» PROBLEM TO SOLVE
For the records below, count the lines containing the word "development" and reply with the number alone.
# # # # #
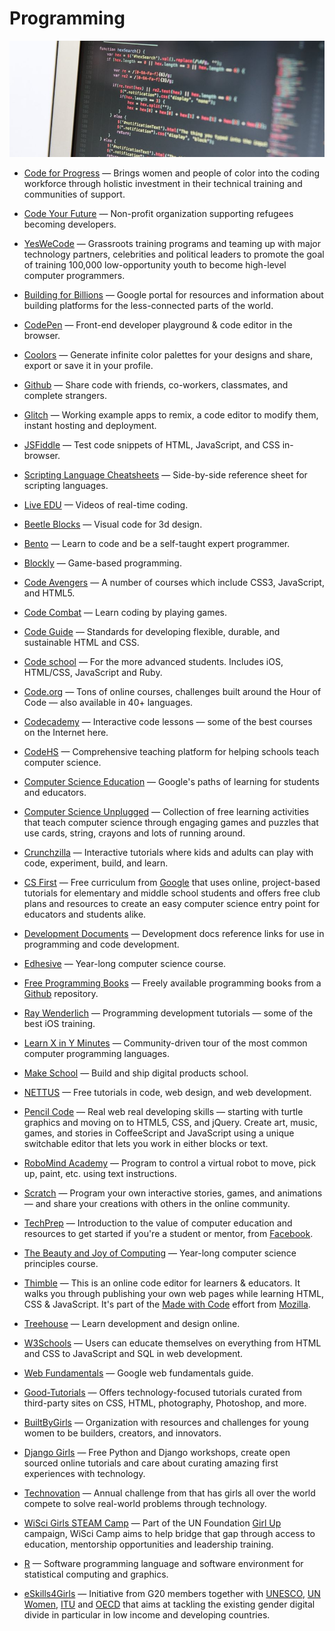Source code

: # Programming

![programming](../../images/programming.jpg)

- [Code for Progress](http://www.codeforprogress.org) — Brings women and people of color into the coding workforce through holistic investment in their technical training and communities of support.

- [Code Your Future](https://codeyourfuture.co) — Non-profit organization supporting refugees becoming developers.

- [YesWeCode](https://www.yeswecode.org) — Grassroots training programs and teaming up with major technology partners, celebrities and political leaders to promote the goal of training 100,000 low-opportunity youth to become high-level computer programmers.

- [Building for Billions](https://developers.google.com/web/billions) — Google portal for resources and information about building platforms for the less-connected parts of the world.

- [CodePen](https://codepen.io) — Front-end developer playground & code editor in the browser.

- [Coolors](https://coolors.co) — Generate infinite color palettes for your designs and share, export or save it in your profile.

- [Github](https://github.com) — Share code with friends, co-workers, classmates, and complete strangers.

- [Glitch](https://glitch.com) — Working example apps to remix, a code editor to modify them, instant hosting and deployment.

- [JSFiddle](https://jsfiddle.net) — Test code snippets of HTML, JavaScript, and CSS in-browser.

- [Scripting Language Cheatsheets](http://hyperpolyglot.org/scripting) — Side-by-side reference sheet for scripting languages.

- [Live EDU](https://www.liveedu.tv/livestreams) — Videos of real-time coding.

- [Beetle Blocks](http://beetleblocks.com) — Visual code for 3d design.

- [Bento](https://bento.io) — Learn to code and be a self-taught expert programmer.

- [Blockly](https://blockly-games.appspot.com) — Game-based programming.

- [Code Avengers](https://codeavengers.com) — A number of courses which include CSS3, JavaScript, and HTML5.

- [Code Combat](https://codecombat.com) — Learn coding by playing games.

- [Code Guide](http://codeguide.co) — Standards for developing flexible, durable, and sustainable HTML and CSS.

- [Code school](https://codeschool.com) — For the more advanced students. Includes iOS, HTML/CSS, JavaScript and Ruby.

- [Code.org](https://code.org) — Tons of online courses, challenges built around the Hour of Code — also available in 40+ languages.

- [Codecademy](https://www.codecademy.com) — Interactive code lessons — some of the best courses on the Internet here.

- [CodeHS](https://codehs.com) — Comprehensive teaching platform for helping schools teach computer science.

- [Computer Science Education](https://www.google.com/edu/cs/learn.html) — Google's paths of learning for students and educators.

- [Computer Science Unplugged](https://csunplugged.org) — Collection of free learning activities that teach computer science through engaging games and puzzles that use cards, string, crayons and lots of running around.

- [Crunchzilla](http://crunchzilla.com) — Interactive tutorials where kids and adults can play with code, experiment, build, and learn.

- [CS First](http://cs-first.com) — Free curriculum from [Google](https://www.google.com/about) that uses online, project-based tutorials for elementary and middle school students and offers free club plans and resources to create an easy computer science entry point for educators and students alike.

- [Development Documents](https://devdocs.io) — Development docs reference links for use in programming and code development.

- [Edhesive](https://edhesive.com) — Year-long computer science course.

- [Free Programming Books](https://github.com/vhf/free-programming-books) — Freely available programming books from a [Github](https://github.com/) repository.

- [Ray Wenderlich](https://www.raywenderlich.com) — Programming development tutorials — some of the best iOS training.

- [Learn X in Y Minutes](https://learnxinyminutes.com) — Community-driven tour of the most common computer programming languages.

- [Make School](https://www.makeschool.com) — Build and ship digital products school.

- [NETTUS](https://code.tutsplus.com) — Free tutorials in code, web design, and web development.

- [Pencil Code](https://pencilcode.net) — Real web real developing skills — starting with turtle graphics and moving on to HTML5, CSS, and jQuery. Create art, music, games, and stories in CoffeeScript and JavaScript using a unique switchable editor that lets you work in either blocks or text.

- [RoboMind Academy](https://robomindacademy.com) — Program to control a virtual robot to move, pick up, paint, etc. using text instructions.

- [Scratch](https://scratch.mit.edu) — Program your own interactive stories, games, and animations — and share your creations with others in the online community.

- [TechPrep](https://techprep.fb.com) — Introduction to the value of computer education and resources to get started if you're a student or mentor, from [Facebook](https://facebook.com).

- [The Beauty and Joy of Computing](https://bjc.berkeley.edu) — Year-long computer science principles course.

- [Thimble](https://thimble.mozilla.org) — This is an online code editor for learners & educators. It walks you through publishing your own web pages while learning HTML, CSS & JavaScript. It's part of the [Made with Code](https://www.madewithcode.com) effort from [Mozilla](https://mozilla.org).

- [Treehouse](https://teamtreehouse.com) — Learn development and design online.

- [W3Schools](https://w3schools.com) — Users can educate themselves on everything from HTML and CSS to JavaScript and SQL in web development.

- [Web Fundamentals](https://developers.google.com/web/fundamentals) — Google web fundamentals guide.

- [Good-Tutorials](http://good-tutorials.com) — Offers technology-focused tutorials curated from third-party sites on CSS, HTML, photography, Photoshop, and more.

- [BuiltByGirls](https://www.builtbygirls.com) — Organization with resources and challenges for young women to be builders, creators, and innovators.

- [Django Girls](https://djangogirls.org) — Free Python and Django workshops, create open sourced online tutorials and care about curating amazing first experiences with technology.

- [Technovation](https://technovationchallenge.org) — Annual challenge from that has girls all over the world compete to solve real-world problems through technology.

- [WiSci Girls STEAM Camp](https://girlup.org/wisci) — Part of the UN Foundation [Girl Up](https://girlup.org) campaign, WiSci Camp aims to help bridge that gap through access to education, mentorship opportunities and leadership training.

- [R](https://r-project.org) — Software programming language and software environment for statistical computing and graphics.

- [eSkills4Girls](https://www.eskills4girls.org) — Initiative from G20 members together with [UNESCO](https://en.unesco.org), [UN Women](http://www.unwomen.org), [ITU](https://www.itu.int) and [OECD](http://www.oecd.org) that aims at tackling the existing gender digital divide in particular in low income and developing countries.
# # # # #
» WRITTEN RESPONSE
5